Assigned task | Find how many lines below mention "Windows". Nothing but the number is needed.

Given data |
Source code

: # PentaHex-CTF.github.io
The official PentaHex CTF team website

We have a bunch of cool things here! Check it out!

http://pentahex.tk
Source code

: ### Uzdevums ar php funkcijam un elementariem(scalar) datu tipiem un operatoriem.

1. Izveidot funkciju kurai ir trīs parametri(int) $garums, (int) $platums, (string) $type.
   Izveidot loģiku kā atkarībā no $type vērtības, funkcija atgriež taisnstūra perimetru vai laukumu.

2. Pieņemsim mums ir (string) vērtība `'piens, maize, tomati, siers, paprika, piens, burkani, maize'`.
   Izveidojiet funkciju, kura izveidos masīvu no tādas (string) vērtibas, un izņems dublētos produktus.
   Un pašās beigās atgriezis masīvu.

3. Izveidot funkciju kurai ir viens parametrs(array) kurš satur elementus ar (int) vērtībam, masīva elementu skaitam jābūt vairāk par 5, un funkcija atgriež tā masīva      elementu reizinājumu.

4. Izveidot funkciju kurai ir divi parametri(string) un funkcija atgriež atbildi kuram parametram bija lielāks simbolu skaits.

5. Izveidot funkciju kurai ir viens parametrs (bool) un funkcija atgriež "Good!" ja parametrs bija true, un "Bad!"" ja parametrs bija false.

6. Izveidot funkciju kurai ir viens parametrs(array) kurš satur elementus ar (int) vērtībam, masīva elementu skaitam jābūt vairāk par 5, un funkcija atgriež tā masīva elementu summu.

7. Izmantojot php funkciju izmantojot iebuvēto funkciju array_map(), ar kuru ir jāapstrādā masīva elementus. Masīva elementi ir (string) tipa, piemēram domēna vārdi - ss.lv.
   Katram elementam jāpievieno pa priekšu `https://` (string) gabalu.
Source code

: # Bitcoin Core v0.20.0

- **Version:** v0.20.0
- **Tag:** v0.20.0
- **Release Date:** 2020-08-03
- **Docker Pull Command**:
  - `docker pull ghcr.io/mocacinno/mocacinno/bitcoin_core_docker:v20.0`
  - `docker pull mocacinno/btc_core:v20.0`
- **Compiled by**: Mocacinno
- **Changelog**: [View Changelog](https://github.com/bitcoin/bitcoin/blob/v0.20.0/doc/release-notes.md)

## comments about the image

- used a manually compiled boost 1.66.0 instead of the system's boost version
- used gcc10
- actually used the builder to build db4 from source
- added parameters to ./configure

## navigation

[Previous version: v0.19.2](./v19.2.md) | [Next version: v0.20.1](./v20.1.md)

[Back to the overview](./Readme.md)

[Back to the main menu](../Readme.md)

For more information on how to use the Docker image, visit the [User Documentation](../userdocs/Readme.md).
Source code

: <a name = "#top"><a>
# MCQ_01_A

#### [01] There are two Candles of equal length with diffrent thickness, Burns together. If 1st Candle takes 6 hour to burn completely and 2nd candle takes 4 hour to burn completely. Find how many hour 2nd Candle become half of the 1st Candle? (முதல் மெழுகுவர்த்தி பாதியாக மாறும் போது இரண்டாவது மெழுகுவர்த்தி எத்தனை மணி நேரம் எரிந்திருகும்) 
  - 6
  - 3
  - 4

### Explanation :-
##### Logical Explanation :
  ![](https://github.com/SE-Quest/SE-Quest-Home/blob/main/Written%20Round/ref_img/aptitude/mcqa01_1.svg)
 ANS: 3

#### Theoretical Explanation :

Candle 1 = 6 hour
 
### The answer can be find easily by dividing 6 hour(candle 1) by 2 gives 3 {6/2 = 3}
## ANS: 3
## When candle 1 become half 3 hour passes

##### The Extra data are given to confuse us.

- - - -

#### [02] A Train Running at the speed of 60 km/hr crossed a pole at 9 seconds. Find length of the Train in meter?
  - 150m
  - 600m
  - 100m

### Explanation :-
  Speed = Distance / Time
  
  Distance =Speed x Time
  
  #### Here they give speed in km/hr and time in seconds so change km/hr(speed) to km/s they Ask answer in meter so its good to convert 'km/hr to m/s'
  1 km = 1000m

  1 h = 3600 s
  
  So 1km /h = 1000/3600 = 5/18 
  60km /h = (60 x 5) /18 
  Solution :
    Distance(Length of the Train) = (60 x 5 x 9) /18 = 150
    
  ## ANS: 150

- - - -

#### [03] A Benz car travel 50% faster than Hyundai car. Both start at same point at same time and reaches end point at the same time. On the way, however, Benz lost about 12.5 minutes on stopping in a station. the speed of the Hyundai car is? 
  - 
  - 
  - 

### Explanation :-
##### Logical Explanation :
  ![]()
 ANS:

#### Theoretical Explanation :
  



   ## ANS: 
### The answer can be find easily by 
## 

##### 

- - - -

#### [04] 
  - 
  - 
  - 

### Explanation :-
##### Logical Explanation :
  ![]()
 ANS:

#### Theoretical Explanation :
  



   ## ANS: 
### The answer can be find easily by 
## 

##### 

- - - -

==

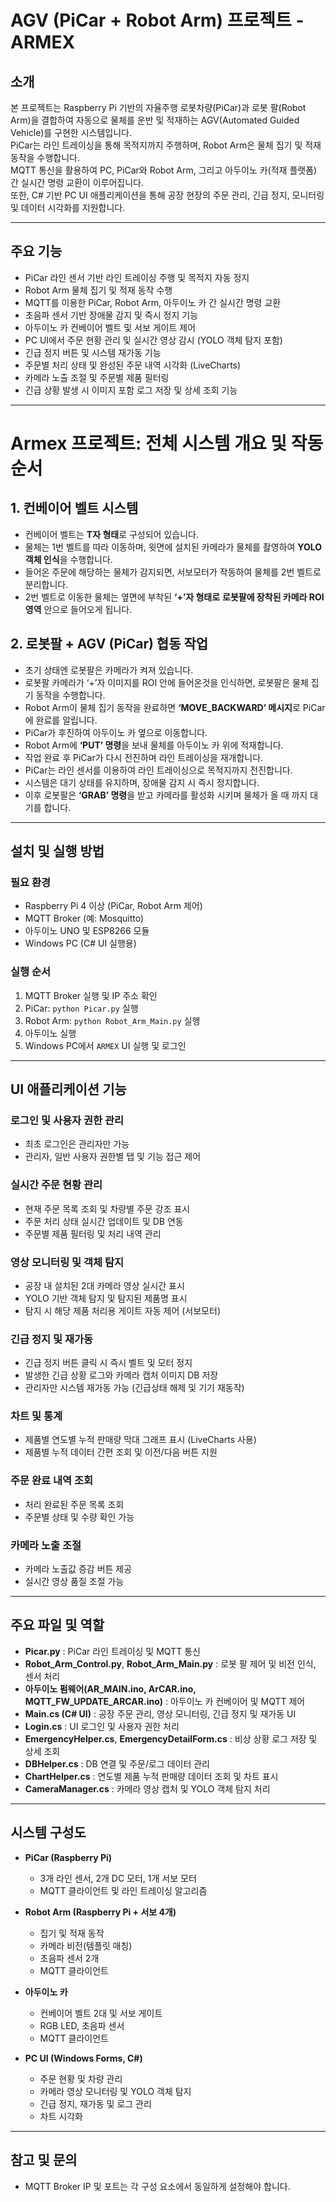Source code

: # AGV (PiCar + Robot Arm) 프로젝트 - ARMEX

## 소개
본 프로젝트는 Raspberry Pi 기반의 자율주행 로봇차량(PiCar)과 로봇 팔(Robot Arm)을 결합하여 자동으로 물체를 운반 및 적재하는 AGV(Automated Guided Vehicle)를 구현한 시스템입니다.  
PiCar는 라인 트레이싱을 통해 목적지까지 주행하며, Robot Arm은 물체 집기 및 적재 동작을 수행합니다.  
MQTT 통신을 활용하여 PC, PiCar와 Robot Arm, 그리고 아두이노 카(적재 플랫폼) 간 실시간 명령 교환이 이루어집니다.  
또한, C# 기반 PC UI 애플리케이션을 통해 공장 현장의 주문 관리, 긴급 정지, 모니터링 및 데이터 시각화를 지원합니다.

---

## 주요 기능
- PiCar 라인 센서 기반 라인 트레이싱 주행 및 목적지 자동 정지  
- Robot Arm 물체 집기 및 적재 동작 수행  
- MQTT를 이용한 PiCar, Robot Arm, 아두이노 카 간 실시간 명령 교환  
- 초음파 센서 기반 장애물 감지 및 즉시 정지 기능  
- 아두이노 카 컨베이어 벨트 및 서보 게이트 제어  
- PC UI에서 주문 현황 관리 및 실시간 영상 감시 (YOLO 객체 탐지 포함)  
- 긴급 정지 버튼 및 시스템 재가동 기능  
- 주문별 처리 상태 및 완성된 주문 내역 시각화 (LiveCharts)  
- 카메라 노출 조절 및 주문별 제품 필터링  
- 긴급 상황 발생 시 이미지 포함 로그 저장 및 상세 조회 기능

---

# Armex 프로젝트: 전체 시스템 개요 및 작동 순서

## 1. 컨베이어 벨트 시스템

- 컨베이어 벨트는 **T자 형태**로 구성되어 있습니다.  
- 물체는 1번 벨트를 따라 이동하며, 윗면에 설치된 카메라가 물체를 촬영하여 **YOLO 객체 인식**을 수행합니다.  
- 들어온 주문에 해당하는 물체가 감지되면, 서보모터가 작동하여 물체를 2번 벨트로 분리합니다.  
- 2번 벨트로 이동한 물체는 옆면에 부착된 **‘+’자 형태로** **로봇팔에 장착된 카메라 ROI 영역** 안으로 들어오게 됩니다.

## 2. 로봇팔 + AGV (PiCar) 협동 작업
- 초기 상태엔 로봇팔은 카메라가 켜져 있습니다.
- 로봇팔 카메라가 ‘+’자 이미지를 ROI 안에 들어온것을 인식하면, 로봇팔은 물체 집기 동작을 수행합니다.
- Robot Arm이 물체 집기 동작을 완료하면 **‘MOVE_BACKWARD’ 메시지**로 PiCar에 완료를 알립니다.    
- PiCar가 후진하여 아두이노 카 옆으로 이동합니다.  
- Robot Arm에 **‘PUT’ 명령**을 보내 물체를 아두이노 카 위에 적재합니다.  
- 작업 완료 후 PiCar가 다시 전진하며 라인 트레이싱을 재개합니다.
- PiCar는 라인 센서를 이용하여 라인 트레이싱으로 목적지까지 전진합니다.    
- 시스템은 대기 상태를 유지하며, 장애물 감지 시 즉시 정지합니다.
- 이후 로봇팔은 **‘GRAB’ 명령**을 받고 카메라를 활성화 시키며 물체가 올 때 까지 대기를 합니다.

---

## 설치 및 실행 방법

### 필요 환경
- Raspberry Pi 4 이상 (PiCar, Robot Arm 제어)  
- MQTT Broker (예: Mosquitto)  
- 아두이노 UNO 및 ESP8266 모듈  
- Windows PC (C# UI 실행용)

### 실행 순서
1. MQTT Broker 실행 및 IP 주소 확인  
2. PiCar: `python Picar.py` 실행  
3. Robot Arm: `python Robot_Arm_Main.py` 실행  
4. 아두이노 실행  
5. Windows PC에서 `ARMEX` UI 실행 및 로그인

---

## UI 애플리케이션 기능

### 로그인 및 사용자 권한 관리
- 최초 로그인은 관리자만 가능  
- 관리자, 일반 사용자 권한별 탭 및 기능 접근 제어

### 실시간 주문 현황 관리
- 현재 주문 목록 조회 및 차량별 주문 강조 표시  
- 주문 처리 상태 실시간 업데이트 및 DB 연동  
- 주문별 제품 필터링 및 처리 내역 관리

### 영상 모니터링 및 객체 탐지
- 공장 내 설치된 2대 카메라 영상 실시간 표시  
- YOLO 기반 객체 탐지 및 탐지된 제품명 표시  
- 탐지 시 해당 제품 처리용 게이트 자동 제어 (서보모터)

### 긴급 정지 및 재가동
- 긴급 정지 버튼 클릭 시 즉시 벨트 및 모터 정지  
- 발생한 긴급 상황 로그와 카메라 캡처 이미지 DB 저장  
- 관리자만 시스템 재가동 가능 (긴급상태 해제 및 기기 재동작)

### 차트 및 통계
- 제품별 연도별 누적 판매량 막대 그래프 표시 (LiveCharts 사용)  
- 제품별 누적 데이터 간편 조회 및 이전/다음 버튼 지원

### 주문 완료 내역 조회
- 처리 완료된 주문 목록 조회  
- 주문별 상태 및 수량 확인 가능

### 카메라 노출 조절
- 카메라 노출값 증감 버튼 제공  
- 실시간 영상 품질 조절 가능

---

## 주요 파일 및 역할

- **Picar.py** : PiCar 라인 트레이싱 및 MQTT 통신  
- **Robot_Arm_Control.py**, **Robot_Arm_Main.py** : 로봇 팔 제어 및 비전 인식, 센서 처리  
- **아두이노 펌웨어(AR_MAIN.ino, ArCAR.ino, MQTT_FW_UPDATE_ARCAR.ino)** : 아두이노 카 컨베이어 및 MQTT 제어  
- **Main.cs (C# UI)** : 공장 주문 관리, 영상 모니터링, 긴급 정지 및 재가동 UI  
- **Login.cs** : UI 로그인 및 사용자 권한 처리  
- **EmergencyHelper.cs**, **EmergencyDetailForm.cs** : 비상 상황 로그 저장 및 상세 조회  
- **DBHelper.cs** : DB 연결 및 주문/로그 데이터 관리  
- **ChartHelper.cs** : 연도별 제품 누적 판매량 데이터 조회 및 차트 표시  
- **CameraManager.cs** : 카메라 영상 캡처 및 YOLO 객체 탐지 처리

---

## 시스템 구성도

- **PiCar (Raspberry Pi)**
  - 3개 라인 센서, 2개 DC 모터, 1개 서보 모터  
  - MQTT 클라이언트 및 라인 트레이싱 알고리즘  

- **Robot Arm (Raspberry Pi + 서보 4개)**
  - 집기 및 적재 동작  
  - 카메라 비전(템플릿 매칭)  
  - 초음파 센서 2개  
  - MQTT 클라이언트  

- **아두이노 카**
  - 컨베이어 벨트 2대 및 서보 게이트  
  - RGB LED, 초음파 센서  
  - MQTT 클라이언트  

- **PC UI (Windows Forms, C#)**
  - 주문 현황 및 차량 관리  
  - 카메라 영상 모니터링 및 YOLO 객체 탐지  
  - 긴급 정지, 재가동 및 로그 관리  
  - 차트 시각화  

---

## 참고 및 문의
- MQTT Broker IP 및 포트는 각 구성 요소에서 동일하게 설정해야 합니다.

Answer to this problem | 3